At https://phys.org/news/2021-05-year-history-current-yields-climate.html … a 50,000 year history of changes in the Atlantic Meridional Overturning Circulation [AMOC] has been achieved via sediment cores taken off the coast of western France. The record is said to show the current moved fster during warmer periods and languished during colder phases of the Late Pleistocene. However, it was already well known that climate fluctuated as a result of cooling Heinrich events and warming Dansgaard Oeschger events, which seem to follow a regular cycle. The research appears to be aimed at proving the behaviour of AMOC was responsible for these ups and downs. Whilst this is not impossible there is also another way of looking at the evidence produced from the sediment cores. The shifts in AMOC could be as a result of plunging temperatures or warming weather, responding to climate change rather than initiating climate change. For example, if warming occurred, for unknown reasons, AMOC could have responded by becoming more active, and in the reverse situation, during a Heinrich event, AMOC would be compromised – failing to get into the northern section of the North Atlantic. Merely pointing a finger at AMOC as the base line responsible for these climate changes supposes that ocean currents can change of their own volition rather than from other factors, such as low solar activity or a loaded atmosphere. Scientists like to compartmentalise – put things in a box, or shove it out of sight [and any query is subsequently met with the perceived orthodox view] without the need to explore the issue any further – until a maverick comes along. Museums are full of boxes and drawers in which artifacts are placed – and there are far more behind the scenes than on display. If they are able to compartmentalise the Heinrich and Dansgaard-Oeschger events as due to the switching on and off of AMOC they could forget all about it. The fact is this is an interesting series of climatic ups and downs that requires more research – not put in a box and ignored. Another problem is that astronomical factors may drive the cycles and this would not see the light of day. It is quite dark in a box or drawer. Leaving the question open would allow other minds to deliberate and experiment and provide alternative views.

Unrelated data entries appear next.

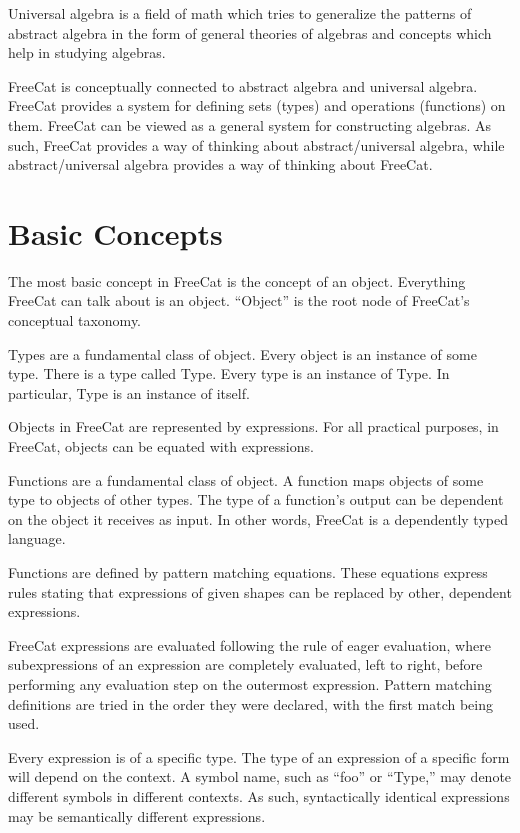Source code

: \documentclass{article}
\begin{document}
Universal algebra is a field of math which tries to generalize the patterns of abstract algebra in the form of general theories of algebras and concepts which help in studying algebras.

FreeCat is conceptually connected to abstract algebra and universal algebra. FreeCat provides a system for defining sets (types) and operations (functions) on them. FreeCat can be viewed as a general system for constructing algebras. As such, FreeCat provides a way of thinking about abstract/universal algebra, while abstract/universal algebra provides a way of thinking about FreeCat.

\section{Basic Concepts}

The most basic concept in FreeCat is the concept of an object. Everything FreeCat can talk about is an object. ``Object'' is the root node of FreeCat's conceptual taxonomy.

Types are a fundamental class of object. Every object is an instance of some type. There is a type called Type. Every type is an instance of Type. In particular, Type is an instance of itself.

Objects in FreeCat are represented by expressions. For all practical purposes, in FreeCat, objects can be equated with expressions.

Functions are a fundamental class of object. A function maps objects of some type to objects of other types. The type of a function's output can be dependent on the object it receives as input. In other words, FreeCat is a dependently typed language.

Functions are defined by pattern matching equations. These equations express rules stating that expressions of given shapes can be replaced by other, dependent expressions.

FreeCat expressions are evaluated following the rule of eager evaluation, where subexpressions of an expression are completely evaluated, left to right, before performing any evaluation step on the outermost expression. Pattern matching definitions are tried in the order they were declared, with the first match being used.

Every expression is of a specific type. The type of an expression of a specific form will depend on the context. A symbol name, such as ``foo'' or ``Type,'' may denote different symbols in different contexts. As such, syntactically identical expressions may be semantically different expressions.
\end{document}
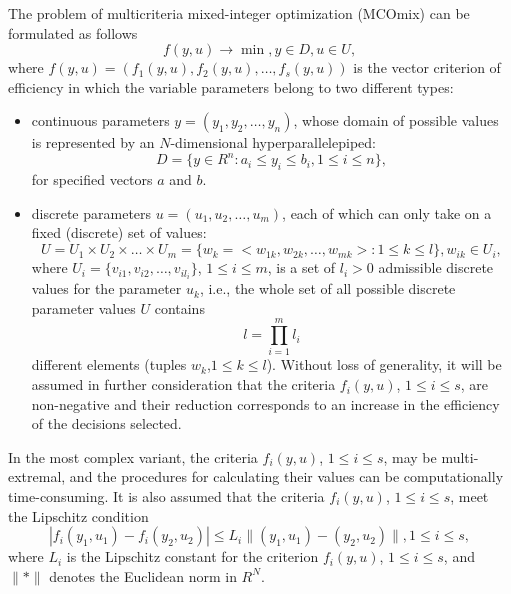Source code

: \documentclass{svproc}
\begin{document}
The problem of multicriteria mixed-integer optimization (MCOmix) can be formulated as follows
\begin{equation}\label{eq:1}
f(y,u)\to \min, y\in D,u \in U,
\end{equation}
where $f(y,u)=(f_1 (y,u),f_2 (y,u), \dots,f_s (y,u))$ is the vector criterion of efficiency in which the variable parameters belong to two different types:
\begin{itemize}
	\item continuous parameters $y=(y_1,y_2,\dots,y_n)$, whose domain of possible values is represented by an $N$-dimensional hyperparallelepiped:
\begin{equation}\label{eq:2}
D=\{ y\in R^n: a_i \leq y_i \leq b_i, 1 \leq i \leq n \}, 
\end{equation}
for specified vectors $a$ and $b$.
	\item discrete parameters  $u=(u_1,u_2, \dots ,u_m)$, each of which can only take on a fixed (discrete) set of values:
\begin{equation}\label{eq:3}
U=U_1 \times U_2 \times \dots \times U_m=\{w_k=<w_{1k},w_{2k}, \dots, w_{mk}>: 1 \leq k \leq l\}, w_{ik} \in U_i, 
\end{equation}
where $U_i=\{v_{i1},v_{i2}, \dots ,v_{il_i} \}$, $1 \leq i \leq m$, is a set of $l_i>0$ admissible discrete values for the parameter $u_k$, i.e., the whole set of all possible discrete parameter values $U$ contains
\begin{equation}\label{eq:4}
  l=\prod\limits^m_{i = 1}{l_i}
\end{equation}
different elements (tuples $w_k$,$1 \leq k \leq l$). Without loss of generality, it will be assumed in further consideration that the criteria $f_i (y,u)$, $1 \leq i \leq s$, are non-negative and their reduction corresponds to an increase in the efficiency of the decisions selected.
\end{itemize}

In the most complex variant, the criteria $f_i(y,u)$, $1 \leq i \leq s$, may be multi-extremal, and the procedures for calculating their values can be computationally time-consuming.  It is also assumed that the criteria $f_i (y,u)$, $1 \leq i \leq s$, meet the Lipschitz condition   
\begin{equation}\label{eq:5}
  |f_i (y_1,u_1 )-f_i (y_2, u_2 )| \leq L_i \|(y_1, u_1)-(y_2, u_2)\|, 1 \leq i \leq s,
\end{equation}
where $L_i$ is the Lipschitz constant for the criterion $f_i (y,u)$, $1 \leq i \leq s$,  and $\|*\|$ denotes the Euclidean norm in $R^N$. 
\end{document}
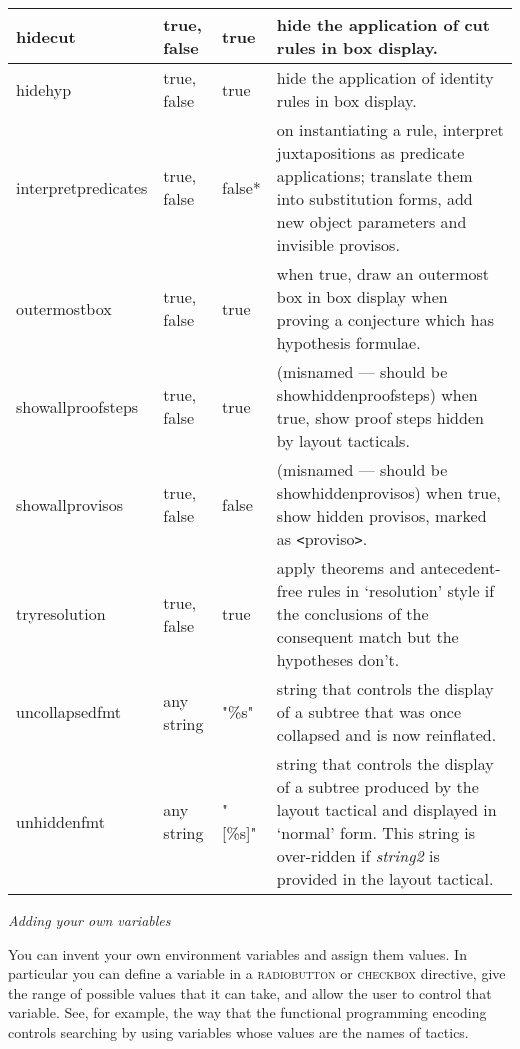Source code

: \begin{tabular}{|p{1.034in}|p{0.635in}|p{0.717in}|p{2.114in}|}
\hline
{\raggedright hidecut} & {\raggedright true, false} & {\raggedright true} & {\raggedright hide the application of cut rules in box display.}\\
\hline
{\raggedright hidehyp} & {\raggedright true, false} & {\raggedright true} & {\raggedright hide the application of identity rules in box display.}\\
\hline
{\raggedright interpretpredicates} & {\raggedright true, false} & {\raggedright false*} & {\raggedright on instantiating a rule, interpret juxtapositions as predicate applications; translate them into substitution forms, add new object parameters and invisible provisos.}\\
\hline
{\raggedright outermostbox} & {\raggedright true, false} & {\raggedright true} & {\raggedright when true, draw an outermost box in box display when proving a conjecture which has hypothesis formulae.}\\
\hline
{\raggedright showallproofsteps} & {\raggedright true, false} & {\raggedright true} & {\raggedright (misnamed --- should be showhiddenproofsteps) when true, show proof steps hidden by layout tacticals.}\\
\hline
{\raggedright showallprovisos} & {\raggedright true, false} & {\raggedright false} & {\raggedright (misnamed --- should be showhiddenprovisos) when true, show hidden provisos, marked as \texttt{<}proviso\texttt{>}.}\\
\hline
{\raggedright tryresolution} & {\raggedright true, false} & {\raggedright true} & {\raggedright apply theorems and antecedent-free rules in `resolution' style if the conclusions of the consequent match but the hypotheses don't.}\\
\hline
{\raggedright uncollapsedfmt} & {\raggedright any string} & {\raggedright "\%s"} & {\raggedright string that controls the display of a subtree that was once collapsed and is now reinflated.}\\
\hline
{\raggedright unhiddenfmt} & {\raggedright any string} & {\raggedright "[\%s]"} & {\raggedright string that controls the display of a subtree produced by the layout tactical and displayed in `normal' form. This string is over-ridden if \textit{string2} is provided in the layout tactical.}\\
\hline \end{tabular}


\textit{Adding your own variables}


You can invent your own environment variables and assign them values. In particular you can define a variable in a \textsc{radiobutton} or \textsc{checkbox} directive, give the range of possible values that it can take, and allow the user to control that variable. See, for example, the way that the functional programming encoding controls searching by using variables whose values are the names of tactics.


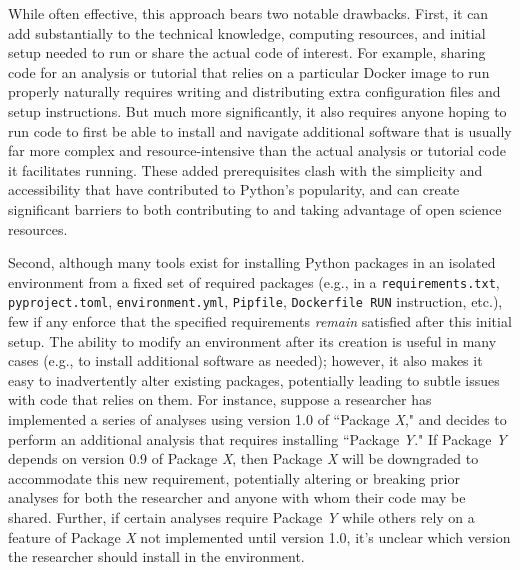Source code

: \documentclass[preprint,12pt, a4paper]{elsarticle}
\begin{document}
While often effective, this approach bears two notable drawbacks.
First, it can add substantially to the technical knowledge, computing resources, and initial setup needed to run or share the actual code of interest.
For example, sharing code for an analysis or tutorial that relies on a particular Docker image to run properly naturally requires writing and distributing extra configuration files and setup instructions.
But much more significantly, it also requires anyone hoping to run code to first be able to install and navigate additional software that is usually far more complex and resource-intensive than the actual analysis or tutorial code it facilitates running.
These added prerequisites clash with the simplicity and accessibility that have contributed to Python's popularity, and can create significant barriers to both contributing to and taking advantage of open science resources.


Second, although many tools exist for installing Python packages in an isolated environment from a fixed set of required packages (e.g., in a \texttt{requirements.txt}, \texttt{pyproject.toml}, \texttt{environment.yml}, \texttt{Pipfile}, \texttt{Dockerfile RUN} instruction, etc.), few if any enforce that the specified requirements \textit{remain} satisfied after this initial setup.
The ability to modify an environment after its creation is useful in many cases (e.g., to install additional software as needed); however, it also makes it easy to inadvertently alter existing packages, potentially leading to subtle issues with code that relies on them.
For instance, suppose a researcher has implemented a series of analyses using version 1.0 of ``Package \textit{X}," and decides to  perform an additional analysis that requires installing ``Package \textit{Y}."
If Package \textit{Y} depends on version 0.9 of Package \textit{X}, then Package \textit{X} will be downgraded to accommodate this new requirement, potentially altering or breaking prior analyses for both the researcher and anyone with whom their code may be shared.
Further, if certain analyses require Package \textit{Y} while others rely on a feature of Package \textit{X} not implemented until version 1.0, it's unclear which version the researcher should install in the environment.
\end{document}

At https://phys.org/news/2021-05-earth-fragments-ancient-ocean-floor.html … this is a fascinating piece of research by a group of geologists who think they might have found fragments of an ancient ocean floor in the Baltimore locale. We are told a geological upheaval millions of years ago involved a collision of tectonic plates that thrust fragments of an ocean floor from a long vanished ocean, up towards today's surface rocks. The evidence was unearthed from a quarry and various other holes in the ground as a result of construction work etc. The upheaval in question occurred along the Appalachian Mountains to as far north as Newfoundland and then on the opposite side of the Atlantic, in Scotland. Presumably the upheaval was due to the formation of the Atlantic – which widened over the following millions of years to its present situation. Wherefore the ancient ocean. Presumably this was even more ancient than Pangaea. This accounts for bits of the old ocean rather than a substantial layer of rock. The fragments are found within more modern rocks – or rocks formed during the upheaval.
Basically, geologist have found that outcrops in the area contain ophiliote fragments – said to be parts of ancient ocean floor. They add that at the same time, they are rocks that may have an origin in the Mantle – and they may have been propelled into the continental land mass. This sounds somewhat interesting if the upheaval involved a lot of upwelling from deep in the crust – including an infusion of water. Where did the water that became the Atlantic come from. Internally, is one possibility – and of course a rearrangement of earth's oceans is another possibility. The rocks in question are known as the Baltimore Mafic Complex and a little research on them might be worth while. These intermittent outcroppings go back to the formation of the Appalachian Mountains. So how did oceanic crust get crunched up and then mixed up with rock laid down during that upheaval?